Small- to medium-sized enterprises (SMEs) help economies across the world go ’round.
But despite their significant contributions to global commerce, local SMEs have long been underserved by traditional financial institutions when it comes to their own cross-border payments and international expansion goals.
“Most of the companies in the world are actually SMEs,” Pegah Soltani, head of payments products at enterprise crypto solutions provider Ripple, told PYMNTS. “They ensure competition and drive innovation … but at the same time, they remain very underserved.”
When incumbent financial players look at SMEs, the perceived value of serving these businesses has often been outweighed by the relative costs involved. As a result, small businesses have struggled to compete with larger companies that benefit from established global payment rails and correspondent banking relationships.
But as Soltani explained, SMEs constitute over $17 trillion of cross-border payments annually, and, spurred by the digital economy providing new go-to-market opportunities, they are growing much faster than other segments.
“SMEs really feel the pain of correspondent banking much more acutely versus larger companies,” she said. “They have a lot fewer resources. And because they’re smaller, they have worse service and worse pricing relative to the bigger competitors.”
As the digital economy continues to evolve, small businesses must have access to efficient and cost-effective cross-border payment solutions.

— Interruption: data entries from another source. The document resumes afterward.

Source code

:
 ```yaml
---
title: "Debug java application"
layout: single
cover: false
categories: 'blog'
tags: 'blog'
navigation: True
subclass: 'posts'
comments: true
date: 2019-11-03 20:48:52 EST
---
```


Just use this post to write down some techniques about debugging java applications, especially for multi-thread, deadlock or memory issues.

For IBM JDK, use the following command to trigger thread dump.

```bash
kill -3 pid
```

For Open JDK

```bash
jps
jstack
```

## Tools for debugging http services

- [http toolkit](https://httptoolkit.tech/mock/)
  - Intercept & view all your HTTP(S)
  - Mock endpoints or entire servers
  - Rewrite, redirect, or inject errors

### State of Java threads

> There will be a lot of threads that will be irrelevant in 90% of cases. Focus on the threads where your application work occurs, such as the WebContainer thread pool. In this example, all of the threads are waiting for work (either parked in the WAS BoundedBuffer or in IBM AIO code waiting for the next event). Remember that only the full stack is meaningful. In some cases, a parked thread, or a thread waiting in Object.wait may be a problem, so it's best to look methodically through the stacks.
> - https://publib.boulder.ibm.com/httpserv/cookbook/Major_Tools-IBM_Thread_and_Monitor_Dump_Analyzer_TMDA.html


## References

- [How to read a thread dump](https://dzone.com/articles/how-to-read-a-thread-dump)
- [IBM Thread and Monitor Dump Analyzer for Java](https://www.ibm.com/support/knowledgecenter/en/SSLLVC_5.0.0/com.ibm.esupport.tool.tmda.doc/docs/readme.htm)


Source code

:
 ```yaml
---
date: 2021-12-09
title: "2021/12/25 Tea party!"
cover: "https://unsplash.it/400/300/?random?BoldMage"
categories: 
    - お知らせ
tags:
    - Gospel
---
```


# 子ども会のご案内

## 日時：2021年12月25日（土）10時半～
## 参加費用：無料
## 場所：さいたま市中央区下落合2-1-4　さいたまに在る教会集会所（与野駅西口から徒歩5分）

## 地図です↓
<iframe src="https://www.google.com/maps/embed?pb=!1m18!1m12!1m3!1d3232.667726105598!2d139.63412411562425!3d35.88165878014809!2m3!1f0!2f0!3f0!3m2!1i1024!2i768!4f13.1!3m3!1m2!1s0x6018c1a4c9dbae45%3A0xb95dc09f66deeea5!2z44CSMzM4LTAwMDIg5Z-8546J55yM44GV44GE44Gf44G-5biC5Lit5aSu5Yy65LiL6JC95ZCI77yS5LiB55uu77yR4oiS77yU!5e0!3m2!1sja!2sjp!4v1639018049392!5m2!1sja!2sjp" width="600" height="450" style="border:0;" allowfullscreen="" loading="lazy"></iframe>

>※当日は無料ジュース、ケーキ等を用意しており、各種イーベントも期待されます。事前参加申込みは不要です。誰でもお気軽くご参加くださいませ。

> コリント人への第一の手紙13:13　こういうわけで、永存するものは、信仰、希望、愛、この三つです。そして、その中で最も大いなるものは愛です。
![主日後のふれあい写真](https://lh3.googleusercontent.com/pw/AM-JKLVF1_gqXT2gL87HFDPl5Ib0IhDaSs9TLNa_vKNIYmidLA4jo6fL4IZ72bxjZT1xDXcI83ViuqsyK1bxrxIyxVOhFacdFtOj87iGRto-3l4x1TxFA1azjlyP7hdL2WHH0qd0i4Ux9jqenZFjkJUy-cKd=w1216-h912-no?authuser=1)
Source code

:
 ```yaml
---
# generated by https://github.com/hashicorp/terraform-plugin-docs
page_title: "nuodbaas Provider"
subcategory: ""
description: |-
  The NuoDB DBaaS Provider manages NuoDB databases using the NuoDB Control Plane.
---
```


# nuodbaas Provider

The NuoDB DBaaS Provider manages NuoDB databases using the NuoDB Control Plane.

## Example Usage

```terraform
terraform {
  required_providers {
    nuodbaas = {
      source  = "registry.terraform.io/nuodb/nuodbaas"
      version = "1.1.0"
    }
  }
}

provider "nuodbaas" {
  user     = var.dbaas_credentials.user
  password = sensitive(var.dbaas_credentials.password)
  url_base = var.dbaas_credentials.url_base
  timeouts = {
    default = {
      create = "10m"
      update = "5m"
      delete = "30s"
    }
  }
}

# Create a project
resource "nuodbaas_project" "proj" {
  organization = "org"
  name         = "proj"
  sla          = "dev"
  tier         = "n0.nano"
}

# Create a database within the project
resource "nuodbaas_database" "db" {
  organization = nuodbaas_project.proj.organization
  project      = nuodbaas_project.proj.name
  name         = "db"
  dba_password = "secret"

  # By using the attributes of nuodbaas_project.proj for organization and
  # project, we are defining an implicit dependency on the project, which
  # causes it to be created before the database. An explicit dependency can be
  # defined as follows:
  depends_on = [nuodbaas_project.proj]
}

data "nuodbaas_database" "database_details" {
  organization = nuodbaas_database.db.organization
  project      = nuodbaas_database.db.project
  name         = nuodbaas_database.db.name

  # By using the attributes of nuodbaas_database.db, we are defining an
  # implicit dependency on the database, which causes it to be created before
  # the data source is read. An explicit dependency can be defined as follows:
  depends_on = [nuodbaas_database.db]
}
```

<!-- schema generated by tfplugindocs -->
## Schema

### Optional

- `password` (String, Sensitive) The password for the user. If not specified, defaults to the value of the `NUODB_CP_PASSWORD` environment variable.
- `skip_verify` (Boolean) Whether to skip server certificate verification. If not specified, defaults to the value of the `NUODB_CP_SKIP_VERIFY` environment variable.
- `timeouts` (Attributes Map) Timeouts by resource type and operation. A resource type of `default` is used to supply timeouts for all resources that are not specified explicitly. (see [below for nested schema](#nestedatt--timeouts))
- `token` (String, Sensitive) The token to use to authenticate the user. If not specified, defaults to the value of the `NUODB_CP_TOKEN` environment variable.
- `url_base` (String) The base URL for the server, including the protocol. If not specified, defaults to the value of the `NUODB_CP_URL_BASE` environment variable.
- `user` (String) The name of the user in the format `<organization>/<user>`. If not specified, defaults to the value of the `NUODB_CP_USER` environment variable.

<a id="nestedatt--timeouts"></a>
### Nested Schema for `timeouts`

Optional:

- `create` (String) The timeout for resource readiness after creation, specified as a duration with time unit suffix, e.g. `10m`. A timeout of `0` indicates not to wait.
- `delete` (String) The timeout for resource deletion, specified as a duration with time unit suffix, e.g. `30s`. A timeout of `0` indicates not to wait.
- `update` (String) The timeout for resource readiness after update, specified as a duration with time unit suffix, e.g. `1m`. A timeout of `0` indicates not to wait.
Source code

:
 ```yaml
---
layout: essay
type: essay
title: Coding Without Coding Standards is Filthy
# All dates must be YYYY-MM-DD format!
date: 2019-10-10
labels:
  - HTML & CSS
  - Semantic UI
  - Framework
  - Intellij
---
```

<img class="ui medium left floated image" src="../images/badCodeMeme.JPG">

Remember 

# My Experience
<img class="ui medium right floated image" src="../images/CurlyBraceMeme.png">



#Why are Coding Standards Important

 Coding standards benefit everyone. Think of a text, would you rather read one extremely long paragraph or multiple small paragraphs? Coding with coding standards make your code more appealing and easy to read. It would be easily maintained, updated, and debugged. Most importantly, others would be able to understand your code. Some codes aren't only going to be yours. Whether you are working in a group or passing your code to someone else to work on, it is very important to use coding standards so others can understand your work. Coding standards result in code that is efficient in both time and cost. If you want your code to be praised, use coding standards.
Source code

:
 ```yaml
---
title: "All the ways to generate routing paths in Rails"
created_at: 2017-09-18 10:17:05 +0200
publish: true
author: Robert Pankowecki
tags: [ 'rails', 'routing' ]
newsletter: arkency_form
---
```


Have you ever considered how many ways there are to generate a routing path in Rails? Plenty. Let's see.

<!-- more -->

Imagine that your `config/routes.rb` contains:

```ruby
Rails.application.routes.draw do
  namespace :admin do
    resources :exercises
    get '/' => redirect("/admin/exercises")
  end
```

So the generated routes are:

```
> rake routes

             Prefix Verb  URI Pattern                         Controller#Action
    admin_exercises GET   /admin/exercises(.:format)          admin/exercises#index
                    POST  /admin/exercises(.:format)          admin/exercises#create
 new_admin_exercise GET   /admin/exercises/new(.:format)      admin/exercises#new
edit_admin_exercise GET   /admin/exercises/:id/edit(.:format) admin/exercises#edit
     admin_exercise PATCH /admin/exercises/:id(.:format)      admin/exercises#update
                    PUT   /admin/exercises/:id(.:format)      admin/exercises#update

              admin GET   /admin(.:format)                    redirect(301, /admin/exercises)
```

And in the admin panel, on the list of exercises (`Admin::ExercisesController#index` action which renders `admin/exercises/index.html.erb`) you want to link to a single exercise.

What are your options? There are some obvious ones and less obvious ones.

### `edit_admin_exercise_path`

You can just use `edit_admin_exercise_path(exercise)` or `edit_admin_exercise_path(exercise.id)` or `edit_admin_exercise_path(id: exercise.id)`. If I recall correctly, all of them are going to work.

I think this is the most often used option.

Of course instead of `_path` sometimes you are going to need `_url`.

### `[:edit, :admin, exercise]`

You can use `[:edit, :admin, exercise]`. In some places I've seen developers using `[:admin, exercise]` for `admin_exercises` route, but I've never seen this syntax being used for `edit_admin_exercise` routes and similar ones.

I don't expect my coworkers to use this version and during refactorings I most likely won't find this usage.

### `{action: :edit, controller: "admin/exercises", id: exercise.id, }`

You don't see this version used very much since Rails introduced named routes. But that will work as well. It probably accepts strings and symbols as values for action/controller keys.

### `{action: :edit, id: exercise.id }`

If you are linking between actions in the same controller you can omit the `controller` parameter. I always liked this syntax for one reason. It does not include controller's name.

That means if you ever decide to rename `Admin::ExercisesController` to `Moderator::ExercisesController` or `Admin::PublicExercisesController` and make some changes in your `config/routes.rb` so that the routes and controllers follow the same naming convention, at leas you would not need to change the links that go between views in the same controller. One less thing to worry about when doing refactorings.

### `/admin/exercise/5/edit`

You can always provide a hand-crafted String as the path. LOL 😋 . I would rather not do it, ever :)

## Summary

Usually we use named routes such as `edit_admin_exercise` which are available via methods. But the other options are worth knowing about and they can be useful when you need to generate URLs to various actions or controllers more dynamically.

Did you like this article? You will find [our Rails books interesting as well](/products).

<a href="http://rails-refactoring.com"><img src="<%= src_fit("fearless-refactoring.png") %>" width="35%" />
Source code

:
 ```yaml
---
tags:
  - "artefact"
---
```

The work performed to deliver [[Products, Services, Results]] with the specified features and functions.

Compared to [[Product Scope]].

That’s why Soltani emphasized the ability of cryptocurrency tools to offer an attractive solution to inefficient cross-border payments.
The most established multinational jumbo conglomerates know that international transacting is inherently complex, no matter your scale.
Part of the reason is that we live in a world without a global banking system, and fragmentation tends to breed inefficiencies and create problem areas within well-trodden processes.
“Frictions range from settlement times to pricing, to transparency,” Soltani said. “By using blockchain solutions, you not only remove intermediaries but can also reduce delays and provide upfront visibility into fees. There are a lot of operational benefits because the technology is transparent, traceable, auditable, and you have clear records at every stage.”
But can cross-border crypto payments provide SMEs with the tools they need to thrive in the global marketplace?
Soltani said blockchain-powered payments are among the most promising options to level the playing field.
“By cutting out the middleman, blockchain-powered solutions increase speed and reduce costs,” she said.
With Ripple Payments in particular, she added, settlement happens in seconds with “near-zero” failure rates, enabling SMEs to conduct transactions in seconds rather than days or sometimes weeks.
“With cross-border crypto solutions, SMEs gain instant settlement, which reduces the need to forecast or park capital over weekends,” Soltani said. “So, you’re not waiting around for a wire to arrive in three to five days. You don’t need intensive resource requirements or manual overhead, and you’re not paying up to 6% of your margin in costs.”
Beyond that, cross-border crypto solutions offer always-on availability 24/7, 365, regardless of weekend cutoff times or holidays, and their fees are up to 90% less than status quo systems.
Underlying both efficiency and cost-effectiveness is transparency.
“In traditional banking or correspondent banking, companies have to forecast how much money they need, when they need it, where they need it,” she said. “They need to plan for weekends, holidays, and if they get any of that wrong, it’s costly, and it results in a really bad customer experience for their customer, ultimately translating to lost revenue.”
In contrast, the blockchain technology underlying cross-border crypto payments ensures a transparent, traceable and immutable payment trail for SMEs that is often lacking in traditional payment systems.
“In today’s payment world, the standards are really different around the world,” she said. “So, if you’re using SWIFT or TIPS in Europe or [FedNow] in the U.S., you follow a different protocol, and the richness of that data is limited,” she said. “The result is a bunch of closed networks that don’t really talk to each other, so there’s a lot of manual intervention and ultimately a poor payments experience.”
“With ISO 20022, these problems will be solved,” she added. “At Ripple, we’ve been aligned with ISO 20022 from day one. We’ve always recognized that this is the direction of payments, and it’ll be better for everyone.”
Soltani separately explained that Ripple is committed to the “highest standards in safety, privacy and security,” as evidenced by its SOC 2 certification.
Still, even if expanding internationally can be made easier — it is never cheap. There are many upfront capital costs that cross-border businesses require. Forty percent of SMEs have unmet financing needs, resulting in a gap of over $5 trillion.
This financing gap hampers the growth and potential of these businesses, hindering their ability to expand and thrive, and managing these risks and complexities demands expertise and a strong treasury team, which many SMEs lack.
“The benefits that crypto and blockchain solutions provide ultimately reduce the working capital need for SMEs,” Soltani said. “A lot of times for these companies, the working capital pain points come from a timing mismatch between when you’re receiving money and when you have to pay it out. And for small companies, just a few days makes a huge difference.”
And with over 20 million transactions and $30 billion in volume already processed, Ripple is proving that blockchain technology can transform the payment landscape and growth opportunities for SMEs worldwide.